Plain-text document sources
-*-*-

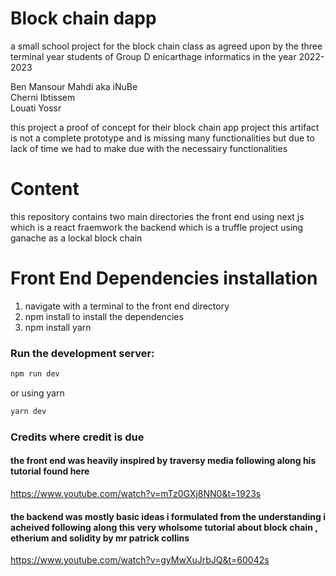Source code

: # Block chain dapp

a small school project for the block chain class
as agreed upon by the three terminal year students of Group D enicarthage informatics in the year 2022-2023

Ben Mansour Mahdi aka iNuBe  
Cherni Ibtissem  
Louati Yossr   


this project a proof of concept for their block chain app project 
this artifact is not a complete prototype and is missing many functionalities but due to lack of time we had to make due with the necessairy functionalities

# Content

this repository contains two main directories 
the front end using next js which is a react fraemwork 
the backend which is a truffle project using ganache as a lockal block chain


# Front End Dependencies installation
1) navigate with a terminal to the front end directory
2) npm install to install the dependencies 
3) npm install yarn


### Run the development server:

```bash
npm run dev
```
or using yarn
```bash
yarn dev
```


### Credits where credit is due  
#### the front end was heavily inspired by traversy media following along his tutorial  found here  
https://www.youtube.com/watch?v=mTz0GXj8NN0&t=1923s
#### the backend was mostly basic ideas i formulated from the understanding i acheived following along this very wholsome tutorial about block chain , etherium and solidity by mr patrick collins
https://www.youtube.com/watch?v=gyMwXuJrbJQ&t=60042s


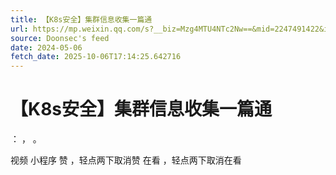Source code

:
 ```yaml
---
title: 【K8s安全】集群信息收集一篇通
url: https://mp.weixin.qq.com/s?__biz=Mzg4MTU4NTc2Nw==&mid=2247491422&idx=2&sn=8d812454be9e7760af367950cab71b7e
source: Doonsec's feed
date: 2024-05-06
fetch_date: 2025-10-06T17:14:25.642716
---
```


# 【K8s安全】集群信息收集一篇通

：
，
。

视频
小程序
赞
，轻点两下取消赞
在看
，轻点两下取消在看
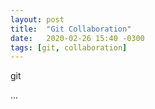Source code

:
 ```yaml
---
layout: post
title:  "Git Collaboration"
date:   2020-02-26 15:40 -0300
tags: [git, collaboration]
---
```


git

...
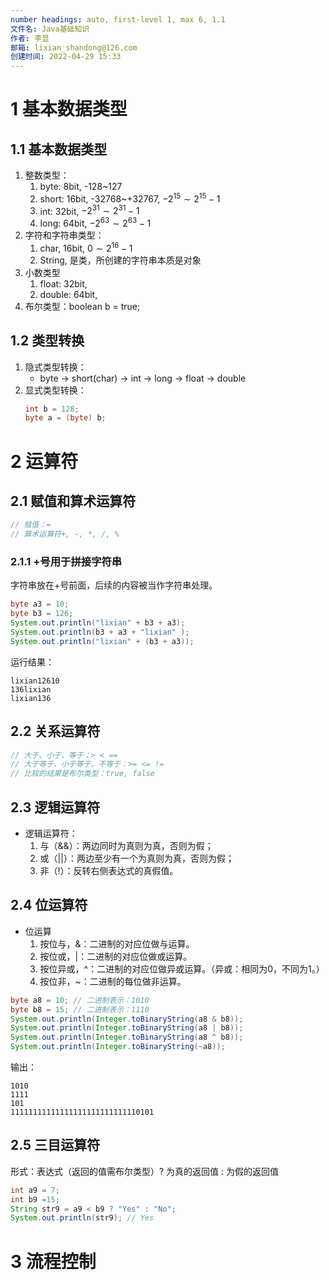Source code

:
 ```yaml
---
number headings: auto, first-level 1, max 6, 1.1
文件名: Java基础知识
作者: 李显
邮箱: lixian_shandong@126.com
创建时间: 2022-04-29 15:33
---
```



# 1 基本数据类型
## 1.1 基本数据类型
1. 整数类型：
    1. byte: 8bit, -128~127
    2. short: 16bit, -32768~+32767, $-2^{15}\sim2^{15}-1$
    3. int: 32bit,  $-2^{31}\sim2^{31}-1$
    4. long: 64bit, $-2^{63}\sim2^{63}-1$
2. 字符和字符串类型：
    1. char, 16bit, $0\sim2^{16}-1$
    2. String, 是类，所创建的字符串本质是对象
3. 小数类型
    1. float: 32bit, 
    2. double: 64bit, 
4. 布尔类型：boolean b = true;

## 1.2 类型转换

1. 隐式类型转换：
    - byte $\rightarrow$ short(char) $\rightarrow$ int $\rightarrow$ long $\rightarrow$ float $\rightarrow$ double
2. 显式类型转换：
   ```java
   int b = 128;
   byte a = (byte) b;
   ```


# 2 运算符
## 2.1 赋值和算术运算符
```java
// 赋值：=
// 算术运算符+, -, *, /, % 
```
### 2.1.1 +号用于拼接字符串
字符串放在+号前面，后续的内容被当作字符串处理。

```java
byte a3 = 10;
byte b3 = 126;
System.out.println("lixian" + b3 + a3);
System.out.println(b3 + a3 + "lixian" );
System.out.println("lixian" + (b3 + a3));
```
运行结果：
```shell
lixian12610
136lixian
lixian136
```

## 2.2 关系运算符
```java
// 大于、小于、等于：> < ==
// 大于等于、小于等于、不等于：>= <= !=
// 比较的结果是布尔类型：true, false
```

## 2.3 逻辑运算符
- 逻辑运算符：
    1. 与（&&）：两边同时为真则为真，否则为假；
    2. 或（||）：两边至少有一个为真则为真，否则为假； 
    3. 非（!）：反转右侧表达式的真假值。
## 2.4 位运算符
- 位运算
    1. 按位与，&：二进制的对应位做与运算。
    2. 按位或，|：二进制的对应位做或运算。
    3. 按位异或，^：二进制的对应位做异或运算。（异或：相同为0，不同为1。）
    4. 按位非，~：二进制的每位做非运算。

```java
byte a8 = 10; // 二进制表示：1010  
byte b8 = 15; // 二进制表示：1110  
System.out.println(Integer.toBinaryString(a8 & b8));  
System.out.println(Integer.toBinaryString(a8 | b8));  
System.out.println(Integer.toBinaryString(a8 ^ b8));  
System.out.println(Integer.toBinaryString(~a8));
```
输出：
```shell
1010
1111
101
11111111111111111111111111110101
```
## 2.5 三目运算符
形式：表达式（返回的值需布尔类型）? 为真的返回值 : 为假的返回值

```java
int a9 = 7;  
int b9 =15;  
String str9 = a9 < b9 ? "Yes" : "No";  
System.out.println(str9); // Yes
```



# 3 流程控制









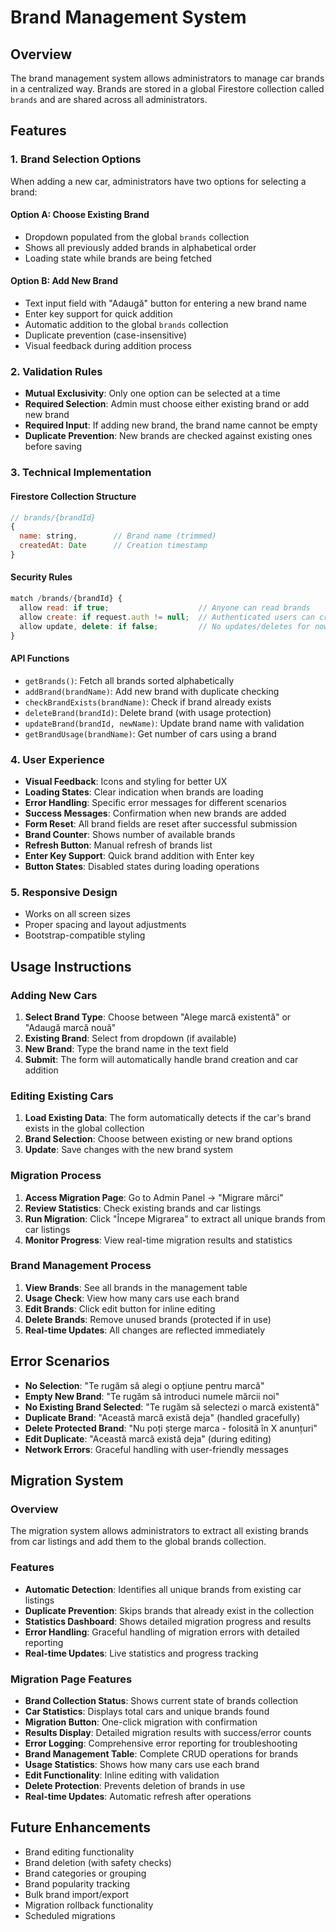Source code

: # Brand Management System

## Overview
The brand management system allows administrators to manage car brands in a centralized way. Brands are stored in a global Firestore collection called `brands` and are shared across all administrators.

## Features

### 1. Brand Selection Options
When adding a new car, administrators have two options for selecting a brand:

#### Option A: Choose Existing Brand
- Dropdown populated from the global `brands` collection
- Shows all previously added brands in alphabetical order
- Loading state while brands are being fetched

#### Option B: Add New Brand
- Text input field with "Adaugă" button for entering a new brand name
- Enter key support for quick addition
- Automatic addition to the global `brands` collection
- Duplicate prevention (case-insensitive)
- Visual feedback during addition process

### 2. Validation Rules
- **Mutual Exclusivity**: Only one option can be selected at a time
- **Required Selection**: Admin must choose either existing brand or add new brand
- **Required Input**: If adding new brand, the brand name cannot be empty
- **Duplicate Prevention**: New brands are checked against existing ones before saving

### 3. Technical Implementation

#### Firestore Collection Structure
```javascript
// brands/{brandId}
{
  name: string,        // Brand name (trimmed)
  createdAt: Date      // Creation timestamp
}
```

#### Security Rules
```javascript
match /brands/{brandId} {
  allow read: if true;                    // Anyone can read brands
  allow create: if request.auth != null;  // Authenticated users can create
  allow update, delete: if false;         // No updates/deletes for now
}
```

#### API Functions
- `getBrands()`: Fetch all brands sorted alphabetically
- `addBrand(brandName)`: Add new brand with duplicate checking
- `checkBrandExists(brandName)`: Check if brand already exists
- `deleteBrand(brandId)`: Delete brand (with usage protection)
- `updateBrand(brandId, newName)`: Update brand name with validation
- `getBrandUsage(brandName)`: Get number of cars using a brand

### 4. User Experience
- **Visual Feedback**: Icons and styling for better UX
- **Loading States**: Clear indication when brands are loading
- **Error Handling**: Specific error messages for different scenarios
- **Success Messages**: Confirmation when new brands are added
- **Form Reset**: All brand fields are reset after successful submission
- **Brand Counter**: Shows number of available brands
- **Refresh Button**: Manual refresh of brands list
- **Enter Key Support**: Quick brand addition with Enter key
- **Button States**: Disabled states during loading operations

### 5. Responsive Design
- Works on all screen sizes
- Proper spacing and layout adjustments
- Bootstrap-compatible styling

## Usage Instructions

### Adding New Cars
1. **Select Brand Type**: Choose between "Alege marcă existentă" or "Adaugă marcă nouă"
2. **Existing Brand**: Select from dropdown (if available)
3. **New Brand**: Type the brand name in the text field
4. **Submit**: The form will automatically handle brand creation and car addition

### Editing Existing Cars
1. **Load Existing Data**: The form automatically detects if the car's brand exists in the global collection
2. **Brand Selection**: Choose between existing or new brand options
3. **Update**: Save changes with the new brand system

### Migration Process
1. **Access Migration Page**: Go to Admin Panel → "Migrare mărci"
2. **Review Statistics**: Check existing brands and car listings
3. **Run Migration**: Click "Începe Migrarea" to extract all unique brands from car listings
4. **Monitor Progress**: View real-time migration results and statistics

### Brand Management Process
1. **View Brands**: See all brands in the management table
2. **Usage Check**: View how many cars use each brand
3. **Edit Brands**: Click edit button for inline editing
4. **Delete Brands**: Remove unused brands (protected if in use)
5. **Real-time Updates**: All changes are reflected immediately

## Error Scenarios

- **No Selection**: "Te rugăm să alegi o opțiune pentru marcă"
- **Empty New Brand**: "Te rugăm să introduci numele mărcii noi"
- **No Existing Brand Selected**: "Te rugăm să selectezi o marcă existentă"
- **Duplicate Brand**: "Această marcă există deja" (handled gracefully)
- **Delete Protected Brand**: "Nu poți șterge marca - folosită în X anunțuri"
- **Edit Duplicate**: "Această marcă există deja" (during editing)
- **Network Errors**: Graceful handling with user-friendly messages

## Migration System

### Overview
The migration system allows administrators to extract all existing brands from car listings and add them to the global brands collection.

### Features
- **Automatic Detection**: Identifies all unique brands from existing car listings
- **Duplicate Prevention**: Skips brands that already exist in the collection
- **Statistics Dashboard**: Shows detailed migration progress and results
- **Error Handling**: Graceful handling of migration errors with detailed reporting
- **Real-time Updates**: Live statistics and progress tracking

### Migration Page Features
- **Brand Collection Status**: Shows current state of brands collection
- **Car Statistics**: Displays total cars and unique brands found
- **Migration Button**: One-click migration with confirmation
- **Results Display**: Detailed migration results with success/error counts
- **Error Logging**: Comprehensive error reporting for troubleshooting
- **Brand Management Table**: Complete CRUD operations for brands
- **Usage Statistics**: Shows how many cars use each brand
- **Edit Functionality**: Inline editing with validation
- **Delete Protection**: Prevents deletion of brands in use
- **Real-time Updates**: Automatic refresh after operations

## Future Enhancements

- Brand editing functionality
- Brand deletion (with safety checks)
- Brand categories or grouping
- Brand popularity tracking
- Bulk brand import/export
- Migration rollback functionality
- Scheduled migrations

-*-*-

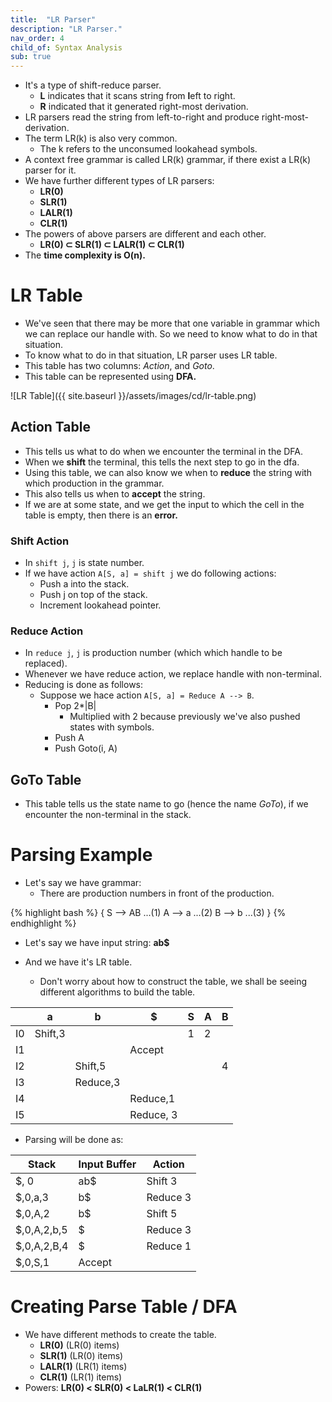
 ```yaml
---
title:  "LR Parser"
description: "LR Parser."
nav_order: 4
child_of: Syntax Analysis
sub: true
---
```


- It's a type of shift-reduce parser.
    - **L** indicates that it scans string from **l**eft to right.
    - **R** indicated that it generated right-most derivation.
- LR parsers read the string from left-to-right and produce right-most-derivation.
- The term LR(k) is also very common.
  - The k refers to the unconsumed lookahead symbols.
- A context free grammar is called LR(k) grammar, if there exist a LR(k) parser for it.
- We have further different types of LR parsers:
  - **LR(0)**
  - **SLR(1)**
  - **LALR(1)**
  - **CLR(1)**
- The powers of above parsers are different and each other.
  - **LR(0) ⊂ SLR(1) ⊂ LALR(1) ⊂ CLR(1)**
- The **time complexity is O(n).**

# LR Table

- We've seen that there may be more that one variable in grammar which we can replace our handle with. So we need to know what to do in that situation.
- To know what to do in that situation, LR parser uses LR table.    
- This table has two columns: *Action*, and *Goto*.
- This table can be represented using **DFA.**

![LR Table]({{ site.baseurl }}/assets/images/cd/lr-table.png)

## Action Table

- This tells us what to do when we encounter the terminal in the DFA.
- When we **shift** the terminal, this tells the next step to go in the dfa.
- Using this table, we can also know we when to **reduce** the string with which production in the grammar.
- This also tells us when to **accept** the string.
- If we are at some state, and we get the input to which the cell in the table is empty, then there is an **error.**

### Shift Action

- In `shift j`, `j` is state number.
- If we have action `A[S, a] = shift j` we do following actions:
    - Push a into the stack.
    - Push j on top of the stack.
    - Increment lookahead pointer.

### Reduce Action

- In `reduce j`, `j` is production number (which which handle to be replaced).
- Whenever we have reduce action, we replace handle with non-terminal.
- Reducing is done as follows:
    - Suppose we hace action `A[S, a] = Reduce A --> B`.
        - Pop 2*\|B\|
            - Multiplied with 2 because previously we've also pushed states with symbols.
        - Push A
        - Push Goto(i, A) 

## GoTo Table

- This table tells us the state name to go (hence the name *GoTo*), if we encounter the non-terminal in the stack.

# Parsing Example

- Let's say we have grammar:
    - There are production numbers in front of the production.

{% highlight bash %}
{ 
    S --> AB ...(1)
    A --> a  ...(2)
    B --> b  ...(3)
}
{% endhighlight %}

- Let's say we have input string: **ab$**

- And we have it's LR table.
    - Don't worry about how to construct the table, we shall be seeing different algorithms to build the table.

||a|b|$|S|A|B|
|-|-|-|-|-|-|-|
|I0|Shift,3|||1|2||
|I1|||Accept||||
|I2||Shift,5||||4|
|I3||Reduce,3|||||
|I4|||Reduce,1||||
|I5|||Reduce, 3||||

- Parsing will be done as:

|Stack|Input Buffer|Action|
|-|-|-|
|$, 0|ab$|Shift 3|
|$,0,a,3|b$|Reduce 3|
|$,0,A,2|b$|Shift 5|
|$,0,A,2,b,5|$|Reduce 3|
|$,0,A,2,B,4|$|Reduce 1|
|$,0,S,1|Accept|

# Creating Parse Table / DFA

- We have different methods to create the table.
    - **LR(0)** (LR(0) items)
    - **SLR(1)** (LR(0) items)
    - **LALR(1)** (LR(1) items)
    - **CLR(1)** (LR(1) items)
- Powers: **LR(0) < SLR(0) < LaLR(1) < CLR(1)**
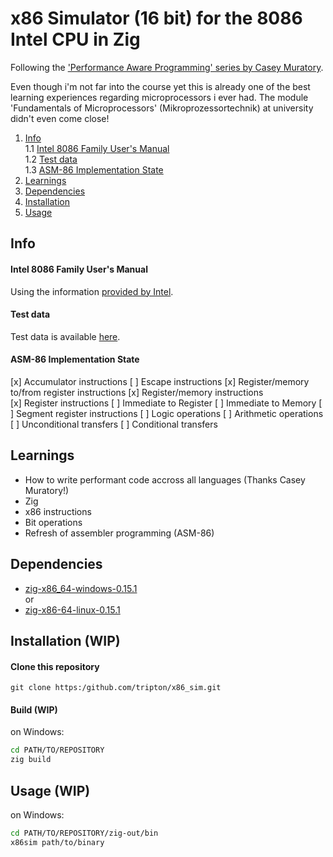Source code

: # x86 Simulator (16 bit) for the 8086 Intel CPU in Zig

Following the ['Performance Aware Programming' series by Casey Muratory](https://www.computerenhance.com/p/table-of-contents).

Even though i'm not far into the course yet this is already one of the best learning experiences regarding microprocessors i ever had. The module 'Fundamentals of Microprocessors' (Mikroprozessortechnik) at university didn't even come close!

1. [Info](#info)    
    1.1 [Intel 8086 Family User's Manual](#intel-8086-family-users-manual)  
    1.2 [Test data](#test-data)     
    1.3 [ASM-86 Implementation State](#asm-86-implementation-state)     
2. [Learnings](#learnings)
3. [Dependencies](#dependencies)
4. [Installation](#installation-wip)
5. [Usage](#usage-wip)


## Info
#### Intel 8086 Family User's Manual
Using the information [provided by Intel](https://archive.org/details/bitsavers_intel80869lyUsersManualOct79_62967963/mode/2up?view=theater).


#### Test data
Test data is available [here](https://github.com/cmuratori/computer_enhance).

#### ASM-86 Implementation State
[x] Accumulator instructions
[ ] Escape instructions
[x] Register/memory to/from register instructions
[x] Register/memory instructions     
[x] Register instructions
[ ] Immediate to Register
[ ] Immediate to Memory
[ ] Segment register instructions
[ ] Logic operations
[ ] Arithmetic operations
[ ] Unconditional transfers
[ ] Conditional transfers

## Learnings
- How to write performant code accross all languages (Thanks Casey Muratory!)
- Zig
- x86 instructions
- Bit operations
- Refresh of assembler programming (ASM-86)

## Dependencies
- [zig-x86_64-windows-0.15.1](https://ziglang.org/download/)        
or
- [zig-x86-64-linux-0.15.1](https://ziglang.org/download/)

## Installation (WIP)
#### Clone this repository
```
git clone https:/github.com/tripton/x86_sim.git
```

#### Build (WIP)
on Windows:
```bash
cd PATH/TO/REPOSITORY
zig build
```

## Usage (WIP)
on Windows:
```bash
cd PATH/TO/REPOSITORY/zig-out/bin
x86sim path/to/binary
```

-*-*-

■ Problem: Report each line of the records that holds the word "true".

■ Expected answer:
4. 布尔类型：boolean b = true;
// 比较的结果是布尔类型：true, false
  allow read: if true;                    // Anyone can read brands
sub: true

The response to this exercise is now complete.